> _Records provided_
++++++++
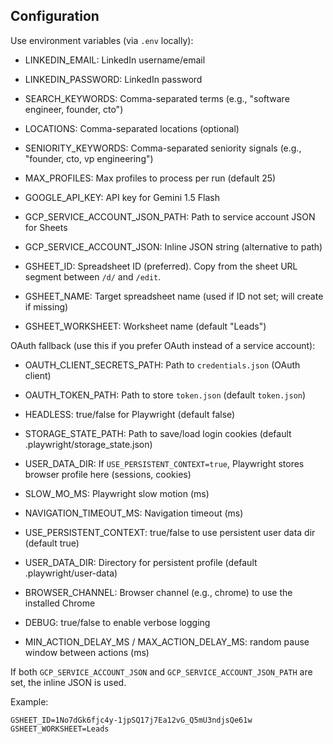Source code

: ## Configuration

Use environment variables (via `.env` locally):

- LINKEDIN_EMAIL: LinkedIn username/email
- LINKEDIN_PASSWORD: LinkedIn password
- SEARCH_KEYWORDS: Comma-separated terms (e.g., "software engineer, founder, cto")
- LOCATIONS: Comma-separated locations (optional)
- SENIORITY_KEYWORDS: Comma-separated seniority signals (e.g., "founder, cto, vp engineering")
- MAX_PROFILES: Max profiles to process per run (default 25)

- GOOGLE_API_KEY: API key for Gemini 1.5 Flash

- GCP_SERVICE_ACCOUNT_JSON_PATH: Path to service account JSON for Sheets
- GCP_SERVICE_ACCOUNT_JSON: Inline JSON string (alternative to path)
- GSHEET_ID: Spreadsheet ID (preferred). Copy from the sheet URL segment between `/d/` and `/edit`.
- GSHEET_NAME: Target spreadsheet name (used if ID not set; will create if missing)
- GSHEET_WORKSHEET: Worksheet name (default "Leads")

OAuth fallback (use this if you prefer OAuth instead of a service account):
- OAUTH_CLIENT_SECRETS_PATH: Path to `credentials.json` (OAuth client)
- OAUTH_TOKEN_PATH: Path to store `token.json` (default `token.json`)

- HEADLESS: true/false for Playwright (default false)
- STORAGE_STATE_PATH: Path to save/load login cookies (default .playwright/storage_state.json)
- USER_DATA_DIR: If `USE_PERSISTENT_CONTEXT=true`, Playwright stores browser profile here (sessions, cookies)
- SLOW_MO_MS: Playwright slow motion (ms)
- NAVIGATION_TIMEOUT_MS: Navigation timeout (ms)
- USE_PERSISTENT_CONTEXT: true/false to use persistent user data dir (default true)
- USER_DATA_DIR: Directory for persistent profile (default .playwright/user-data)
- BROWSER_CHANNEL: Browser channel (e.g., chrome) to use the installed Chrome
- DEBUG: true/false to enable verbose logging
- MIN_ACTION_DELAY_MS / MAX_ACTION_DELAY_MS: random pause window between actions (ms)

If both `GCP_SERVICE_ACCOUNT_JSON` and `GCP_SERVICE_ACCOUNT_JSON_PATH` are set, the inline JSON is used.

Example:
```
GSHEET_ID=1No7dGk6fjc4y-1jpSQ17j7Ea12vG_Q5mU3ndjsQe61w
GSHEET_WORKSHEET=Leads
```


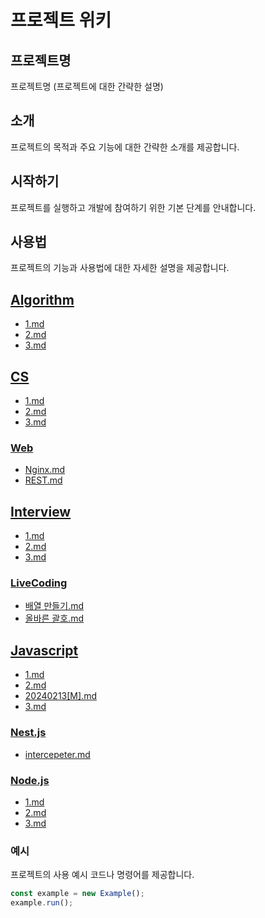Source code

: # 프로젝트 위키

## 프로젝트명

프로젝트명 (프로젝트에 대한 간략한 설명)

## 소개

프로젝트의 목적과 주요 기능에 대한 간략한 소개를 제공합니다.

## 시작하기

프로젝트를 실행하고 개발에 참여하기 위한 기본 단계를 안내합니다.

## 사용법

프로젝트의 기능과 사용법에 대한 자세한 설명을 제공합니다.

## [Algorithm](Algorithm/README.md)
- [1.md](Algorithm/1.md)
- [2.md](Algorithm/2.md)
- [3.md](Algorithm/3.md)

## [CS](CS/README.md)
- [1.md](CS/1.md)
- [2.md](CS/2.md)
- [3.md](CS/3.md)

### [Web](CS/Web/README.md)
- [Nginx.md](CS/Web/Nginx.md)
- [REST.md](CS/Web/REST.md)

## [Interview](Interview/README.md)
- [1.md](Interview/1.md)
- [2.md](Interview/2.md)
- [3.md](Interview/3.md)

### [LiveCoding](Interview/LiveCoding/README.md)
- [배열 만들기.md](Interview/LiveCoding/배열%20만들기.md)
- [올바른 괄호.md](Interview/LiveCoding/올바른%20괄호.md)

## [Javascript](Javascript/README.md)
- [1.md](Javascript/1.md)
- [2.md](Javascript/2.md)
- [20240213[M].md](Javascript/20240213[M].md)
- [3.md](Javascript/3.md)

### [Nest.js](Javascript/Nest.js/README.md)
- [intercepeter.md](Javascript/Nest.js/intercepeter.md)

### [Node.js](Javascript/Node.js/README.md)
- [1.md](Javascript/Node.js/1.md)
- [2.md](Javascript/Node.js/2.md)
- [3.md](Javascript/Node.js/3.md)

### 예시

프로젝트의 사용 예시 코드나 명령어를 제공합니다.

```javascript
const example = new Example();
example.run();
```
++++++++
Reproduce the whole listing verbatim. Pictures stay out of the copy.

Source code

: ## Configuration

Use environment variables (via `.env` locally):

- LINKEDIN_EMAIL: LinkedIn username/email
- LINKEDIN_PASSWORD: LinkedIn password
- SEARCH_KEYWORDS: Comma-separated terms (e.g., "software engineer, founder, cto")
- LOCATIONS: Comma-separated locations (optional)
- SENIORITY_KEYWORDS: Comma-separated seniority signals (e.g., "founder, cto, vp engineering")
- MAX_PROFILES: Max profiles to process per run (default 25)

- GOOGLE_API_KEY: API key for Gemini 1.5 Flash

- GCP_SERVICE_ACCOUNT_JSON_PATH: Path to service account JSON for Sheets
- GCP_SERVICE_ACCOUNT_JSON: Inline JSON string (alternative to path)
- GSHEET_ID: Spreadsheet ID (preferred). Copy from the sheet URL segment between `/d/` and `/edit`.
- GSHEET_NAME: Target spreadsheet name (used if ID not set; will create if missing)
- GSHEET_WORKSHEET: Worksheet name (default "Leads")

OAuth fallback (use this if you prefer OAuth instead of a service account):
- OAUTH_CLIENT_SECRETS_PATH: Path to `credentials.json` (OAuth client)
- OAUTH_TOKEN_PATH: Path to store `token.json` (default `token.json`)

- HEADLESS: true/false for Playwright (default false)
- STORAGE_STATE_PATH: Path to save/load login cookies (default .playwright/storage_state.json)
- USER_DATA_DIR: If `USE_PERSISTENT_CONTEXT=true`, Playwright stores browser profile here (sessions, cookies)
- SLOW_MO_MS: Playwright slow motion (ms)
- NAVIGATION_TIMEOUT_MS: Navigation timeout (ms)
- USE_PERSISTENT_CONTEXT: true/false to use persistent user data dir (default true)
- USER_DATA_DIR: Directory for persistent profile (default .playwright/user-data)
- BROWSER_CHANNEL: Browser channel (e.g., chrome) to use the installed Chrome
- DEBUG: true/false to enable verbose logging
- MIN_ACTION_DELAY_MS / MAX_ACTION_DELAY_MS: random pause window between actions (ms)

If both `GCP_SERVICE_ACCOUNT_JSON` and `GCP_SERVICE_ACCOUNT_JSON_PATH` are set, the inline JSON is used.

Example:
```
GSHEET_ID=1No7dGk6fjc4y-1jpSQ17j7Ea12vG_Q5mU3ndjsQe61w
GSHEET_WORKSHEET=Leads
```


Source code

: # 프로젝트 위키

## 프로젝트명

프로젝트명 (프로젝트에 대한 간략한 설명)

## 소개

프로젝트의 목적과 주요 기능에 대한 간략한 소개를 제공합니다.

## 시작하기

프로젝트를 실행하고 개발에 참여하기 위한 기본 단계를 안내합니다.

## 사용법

프로젝트의 기능과 사용법에 대한 자세한 설명을 제공합니다.

## [Algorithm](Algorithm/README.md)
- [1.md](Algorithm/1.md)
- [2.md](Algorithm/2.md)
- [3.md](Algorithm/3.md)

## [CS](CS/README.md)
- [1.md](CS/1.md)
- [2.md](CS/2.md)
- [3.md](CS/3.md)

### [Web](CS/Web/README.md)
- [Nginx.md](CS/Web/Nginx.md)
- [REST.md](CS/Web/REST.md)

## [Interview](Interview/README.md)
- [1.md](Interview/1.md)
- [2.md](Interview/2.md)
- [3.md](Interview/3.md)

### [LiveCoding](Interview/LiveCoding/README.md)
- [배열 만들기.md](Interview/LiveCoding/배열%20만들기.md)
- [올바른 괄호.md](Interview/LiveCoding/올바른%20괄호.md)

## [Javascript](Javascript/README.md)
- [1.md](Javascript/1.md)
- [2.md](Javascript/2.md)
- [20240213[M].md](Javascript/20240213[M].md)
- [3.md](Javascript/3.md)

### [Nest.js](Javascript/Nest.js/README.md)
- [intercepeter.md](Javascript/Nest.js/intercepeter.md)

### [Node.js](Javascript/Node.js/README.md)
- [1.md](Javascript/Node.js/1.md)
- [2.md](Javascript/Node.js/2.md)
- [3.md](Javascript/Node.js/3.md)

### 예시

프로젝트의 사용 예시 코드나 명령어를 제공합니다.

```javascript
const example = new Example();
example.run();
```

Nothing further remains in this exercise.